- _TASK INPUT_

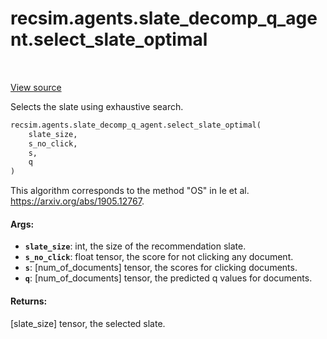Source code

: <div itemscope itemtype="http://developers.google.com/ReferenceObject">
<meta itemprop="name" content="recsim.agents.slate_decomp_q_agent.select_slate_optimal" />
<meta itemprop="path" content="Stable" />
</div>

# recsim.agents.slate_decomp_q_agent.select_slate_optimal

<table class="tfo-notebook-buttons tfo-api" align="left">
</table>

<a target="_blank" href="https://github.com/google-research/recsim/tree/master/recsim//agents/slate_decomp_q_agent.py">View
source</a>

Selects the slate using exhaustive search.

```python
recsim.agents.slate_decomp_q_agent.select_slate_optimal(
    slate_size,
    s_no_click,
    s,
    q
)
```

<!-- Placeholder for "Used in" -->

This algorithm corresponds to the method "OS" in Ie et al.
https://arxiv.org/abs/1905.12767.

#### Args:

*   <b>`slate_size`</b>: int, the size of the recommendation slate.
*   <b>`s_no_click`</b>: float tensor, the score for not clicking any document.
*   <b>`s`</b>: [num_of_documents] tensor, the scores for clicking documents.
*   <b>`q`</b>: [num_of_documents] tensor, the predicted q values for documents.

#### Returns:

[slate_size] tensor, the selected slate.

==

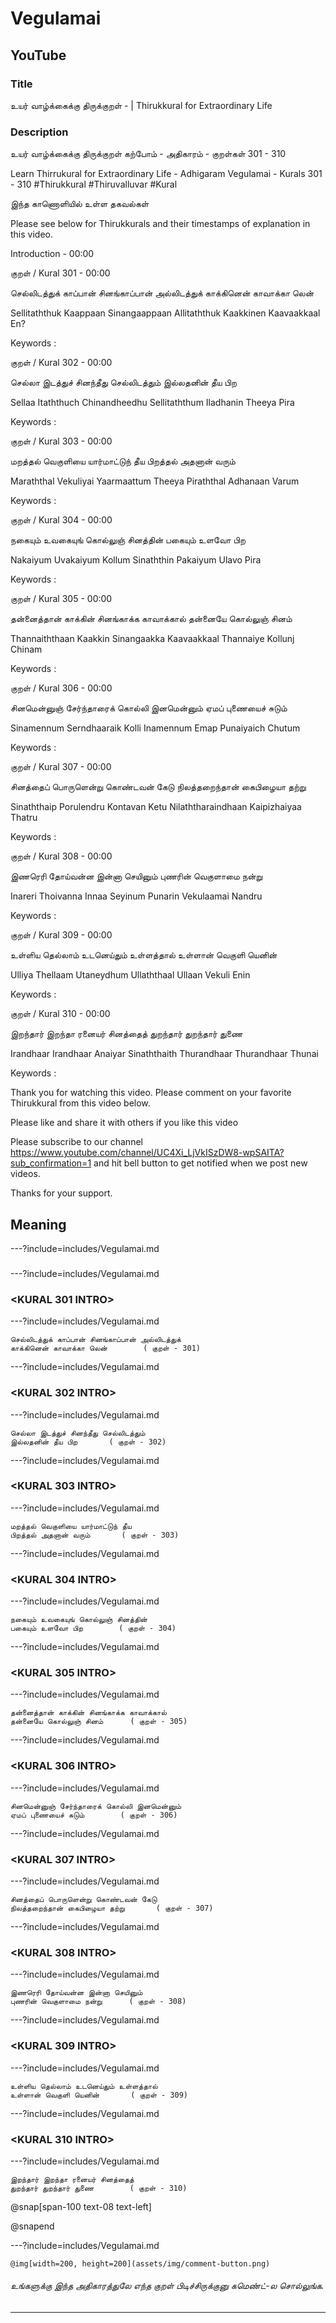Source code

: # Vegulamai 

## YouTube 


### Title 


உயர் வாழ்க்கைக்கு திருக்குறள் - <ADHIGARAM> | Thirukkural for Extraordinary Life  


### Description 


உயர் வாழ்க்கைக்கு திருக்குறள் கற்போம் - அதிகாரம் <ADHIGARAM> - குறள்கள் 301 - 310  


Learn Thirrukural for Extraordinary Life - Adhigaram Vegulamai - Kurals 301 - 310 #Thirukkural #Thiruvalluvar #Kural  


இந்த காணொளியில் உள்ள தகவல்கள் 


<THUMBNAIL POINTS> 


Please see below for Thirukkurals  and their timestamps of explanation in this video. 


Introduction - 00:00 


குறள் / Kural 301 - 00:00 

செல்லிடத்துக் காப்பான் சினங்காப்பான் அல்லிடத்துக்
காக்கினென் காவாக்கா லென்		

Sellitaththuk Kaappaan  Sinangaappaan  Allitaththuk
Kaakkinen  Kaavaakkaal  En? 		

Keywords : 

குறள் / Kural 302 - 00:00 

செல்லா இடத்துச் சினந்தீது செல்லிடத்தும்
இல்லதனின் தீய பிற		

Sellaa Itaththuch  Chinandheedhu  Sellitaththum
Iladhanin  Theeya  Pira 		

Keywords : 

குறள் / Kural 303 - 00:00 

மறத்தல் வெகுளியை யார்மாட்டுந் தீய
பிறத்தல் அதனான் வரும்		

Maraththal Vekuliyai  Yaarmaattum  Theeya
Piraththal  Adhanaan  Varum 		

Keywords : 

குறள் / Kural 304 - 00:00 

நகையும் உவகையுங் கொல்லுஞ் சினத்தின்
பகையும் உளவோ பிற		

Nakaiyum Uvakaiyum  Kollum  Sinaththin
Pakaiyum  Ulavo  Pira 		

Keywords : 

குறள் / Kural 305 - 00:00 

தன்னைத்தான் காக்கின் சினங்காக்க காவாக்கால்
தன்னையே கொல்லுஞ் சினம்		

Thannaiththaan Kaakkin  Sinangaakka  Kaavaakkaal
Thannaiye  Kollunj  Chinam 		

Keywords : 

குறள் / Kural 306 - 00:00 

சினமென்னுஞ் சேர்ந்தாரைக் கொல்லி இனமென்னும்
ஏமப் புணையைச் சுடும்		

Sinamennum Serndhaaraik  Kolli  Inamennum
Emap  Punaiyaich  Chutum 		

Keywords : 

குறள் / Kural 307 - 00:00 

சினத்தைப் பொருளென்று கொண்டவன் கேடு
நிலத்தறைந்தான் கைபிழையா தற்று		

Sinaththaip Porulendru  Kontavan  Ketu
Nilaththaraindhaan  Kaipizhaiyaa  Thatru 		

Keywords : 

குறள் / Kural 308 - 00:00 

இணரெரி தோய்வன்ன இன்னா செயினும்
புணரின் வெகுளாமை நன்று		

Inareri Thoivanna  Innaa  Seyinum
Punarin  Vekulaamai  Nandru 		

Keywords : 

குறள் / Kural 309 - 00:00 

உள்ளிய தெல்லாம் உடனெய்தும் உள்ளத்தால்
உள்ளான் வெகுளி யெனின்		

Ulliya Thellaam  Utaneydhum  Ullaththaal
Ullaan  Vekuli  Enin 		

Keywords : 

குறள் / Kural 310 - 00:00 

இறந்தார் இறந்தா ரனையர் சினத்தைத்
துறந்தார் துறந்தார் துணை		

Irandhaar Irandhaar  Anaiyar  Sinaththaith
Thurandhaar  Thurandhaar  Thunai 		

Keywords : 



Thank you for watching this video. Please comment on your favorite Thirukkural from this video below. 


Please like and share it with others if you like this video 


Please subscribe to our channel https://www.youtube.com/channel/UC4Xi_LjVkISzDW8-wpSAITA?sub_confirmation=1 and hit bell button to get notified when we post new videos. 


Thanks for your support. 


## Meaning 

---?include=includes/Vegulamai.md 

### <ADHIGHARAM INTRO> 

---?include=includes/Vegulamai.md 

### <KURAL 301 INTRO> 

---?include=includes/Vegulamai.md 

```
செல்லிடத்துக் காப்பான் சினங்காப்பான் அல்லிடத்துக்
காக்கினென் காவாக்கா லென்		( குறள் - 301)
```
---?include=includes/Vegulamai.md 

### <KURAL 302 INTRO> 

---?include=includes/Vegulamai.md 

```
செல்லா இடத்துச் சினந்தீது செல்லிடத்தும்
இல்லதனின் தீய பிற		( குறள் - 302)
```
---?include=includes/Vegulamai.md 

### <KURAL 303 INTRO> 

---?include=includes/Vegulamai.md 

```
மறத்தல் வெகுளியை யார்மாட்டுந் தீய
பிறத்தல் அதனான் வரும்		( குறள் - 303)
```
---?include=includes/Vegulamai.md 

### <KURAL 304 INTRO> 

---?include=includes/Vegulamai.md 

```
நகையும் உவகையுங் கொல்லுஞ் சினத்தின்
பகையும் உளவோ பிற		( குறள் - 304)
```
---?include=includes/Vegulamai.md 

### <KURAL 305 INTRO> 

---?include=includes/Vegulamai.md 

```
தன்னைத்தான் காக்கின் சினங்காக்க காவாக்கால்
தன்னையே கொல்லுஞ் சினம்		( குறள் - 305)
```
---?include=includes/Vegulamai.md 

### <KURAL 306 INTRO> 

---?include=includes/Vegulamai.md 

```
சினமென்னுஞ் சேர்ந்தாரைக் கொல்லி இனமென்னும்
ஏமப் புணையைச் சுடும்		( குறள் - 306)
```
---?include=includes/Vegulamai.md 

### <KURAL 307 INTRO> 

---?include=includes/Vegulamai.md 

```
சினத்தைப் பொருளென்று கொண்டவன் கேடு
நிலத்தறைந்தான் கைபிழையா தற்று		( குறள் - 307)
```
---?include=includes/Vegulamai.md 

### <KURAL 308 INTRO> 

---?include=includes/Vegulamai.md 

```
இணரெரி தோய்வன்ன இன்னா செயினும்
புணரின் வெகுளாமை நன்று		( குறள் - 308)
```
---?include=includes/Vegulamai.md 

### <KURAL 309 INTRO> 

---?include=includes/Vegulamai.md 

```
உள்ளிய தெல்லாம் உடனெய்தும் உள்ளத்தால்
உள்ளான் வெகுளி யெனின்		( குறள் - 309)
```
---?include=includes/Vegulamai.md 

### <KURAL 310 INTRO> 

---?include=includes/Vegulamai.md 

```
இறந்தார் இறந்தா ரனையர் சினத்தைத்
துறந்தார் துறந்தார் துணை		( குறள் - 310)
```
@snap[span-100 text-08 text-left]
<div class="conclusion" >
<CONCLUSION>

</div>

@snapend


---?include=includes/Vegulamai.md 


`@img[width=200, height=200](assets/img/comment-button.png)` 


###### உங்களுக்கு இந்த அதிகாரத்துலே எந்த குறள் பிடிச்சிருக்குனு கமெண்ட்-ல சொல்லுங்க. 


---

==

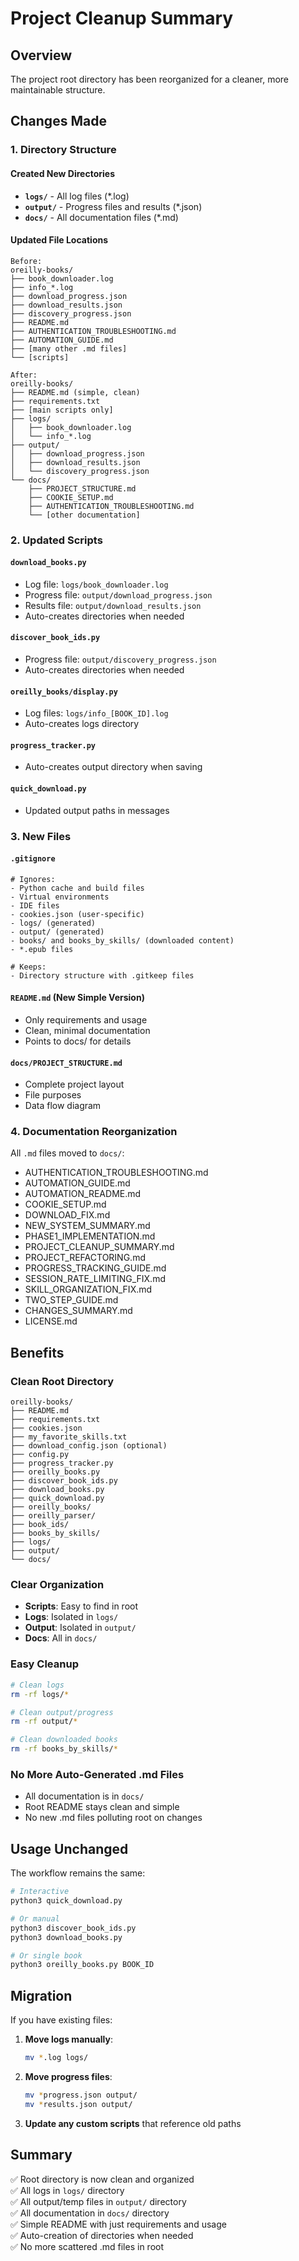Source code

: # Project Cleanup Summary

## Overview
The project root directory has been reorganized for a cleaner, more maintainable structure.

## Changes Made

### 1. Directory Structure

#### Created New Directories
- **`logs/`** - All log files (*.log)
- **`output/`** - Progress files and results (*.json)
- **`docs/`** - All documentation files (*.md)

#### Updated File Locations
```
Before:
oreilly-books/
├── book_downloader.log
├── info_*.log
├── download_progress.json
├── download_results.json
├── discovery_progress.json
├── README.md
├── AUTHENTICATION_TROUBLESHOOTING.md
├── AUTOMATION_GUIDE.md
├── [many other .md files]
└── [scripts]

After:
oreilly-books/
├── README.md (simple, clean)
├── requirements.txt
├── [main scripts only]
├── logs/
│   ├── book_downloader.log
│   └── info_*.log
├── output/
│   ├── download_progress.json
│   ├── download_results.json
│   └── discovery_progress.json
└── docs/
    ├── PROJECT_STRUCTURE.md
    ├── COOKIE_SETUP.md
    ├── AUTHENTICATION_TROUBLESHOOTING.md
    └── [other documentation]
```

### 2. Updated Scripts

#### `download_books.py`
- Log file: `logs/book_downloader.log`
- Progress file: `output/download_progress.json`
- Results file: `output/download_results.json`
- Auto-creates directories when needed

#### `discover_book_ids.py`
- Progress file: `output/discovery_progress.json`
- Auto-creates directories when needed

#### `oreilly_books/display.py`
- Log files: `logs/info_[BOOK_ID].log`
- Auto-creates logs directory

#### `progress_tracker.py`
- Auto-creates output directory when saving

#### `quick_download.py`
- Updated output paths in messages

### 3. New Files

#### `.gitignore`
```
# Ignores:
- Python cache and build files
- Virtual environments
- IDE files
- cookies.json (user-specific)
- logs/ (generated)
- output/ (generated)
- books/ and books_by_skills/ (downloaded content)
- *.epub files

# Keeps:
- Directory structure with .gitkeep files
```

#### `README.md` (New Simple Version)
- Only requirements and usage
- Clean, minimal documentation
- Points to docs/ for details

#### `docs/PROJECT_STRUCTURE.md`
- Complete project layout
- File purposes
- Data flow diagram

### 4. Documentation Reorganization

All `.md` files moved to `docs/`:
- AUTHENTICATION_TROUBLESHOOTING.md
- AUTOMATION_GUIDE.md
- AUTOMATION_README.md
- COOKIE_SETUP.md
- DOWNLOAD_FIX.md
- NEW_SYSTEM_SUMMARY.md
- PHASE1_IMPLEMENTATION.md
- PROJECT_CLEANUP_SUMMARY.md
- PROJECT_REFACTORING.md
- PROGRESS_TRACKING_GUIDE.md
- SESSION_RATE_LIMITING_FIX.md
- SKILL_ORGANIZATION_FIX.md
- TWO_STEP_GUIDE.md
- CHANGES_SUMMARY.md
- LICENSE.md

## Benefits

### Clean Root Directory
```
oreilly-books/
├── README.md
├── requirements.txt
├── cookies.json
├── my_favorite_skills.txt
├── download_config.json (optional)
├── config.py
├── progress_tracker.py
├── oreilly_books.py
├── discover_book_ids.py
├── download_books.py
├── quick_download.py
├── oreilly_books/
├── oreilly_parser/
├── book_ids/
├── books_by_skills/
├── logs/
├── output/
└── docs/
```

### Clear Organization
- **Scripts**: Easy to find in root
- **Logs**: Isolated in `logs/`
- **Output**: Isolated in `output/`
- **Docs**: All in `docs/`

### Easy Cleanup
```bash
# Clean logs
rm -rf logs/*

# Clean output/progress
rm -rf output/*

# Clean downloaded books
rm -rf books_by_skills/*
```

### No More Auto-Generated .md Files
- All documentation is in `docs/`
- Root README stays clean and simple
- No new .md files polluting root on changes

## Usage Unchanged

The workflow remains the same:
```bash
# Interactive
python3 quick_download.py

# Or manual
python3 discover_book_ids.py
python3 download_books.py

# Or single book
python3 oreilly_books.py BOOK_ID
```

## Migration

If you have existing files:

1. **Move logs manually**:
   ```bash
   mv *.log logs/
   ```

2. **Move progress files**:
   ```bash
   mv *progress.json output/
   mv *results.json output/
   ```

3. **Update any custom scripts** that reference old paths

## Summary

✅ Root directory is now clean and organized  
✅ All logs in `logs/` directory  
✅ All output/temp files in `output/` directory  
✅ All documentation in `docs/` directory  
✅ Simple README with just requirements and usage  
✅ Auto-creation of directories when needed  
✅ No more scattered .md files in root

- _EXERCISE AIM_
Scan the entries above for the word "Extraordinary". Report the lines that hold it.

- _SOLVED PROBLEM_
உயர் வாழ்க்கைக்கு திருக்குறள் - <ADHIGARAM> | Thirukkural for Extraordinary Life  
Learn Thirrukural for Extraordinary Life - Adhigaram Vegulamai - Kurals 301 - 310 #Thirukkural #Thiruvalluvar #Kural  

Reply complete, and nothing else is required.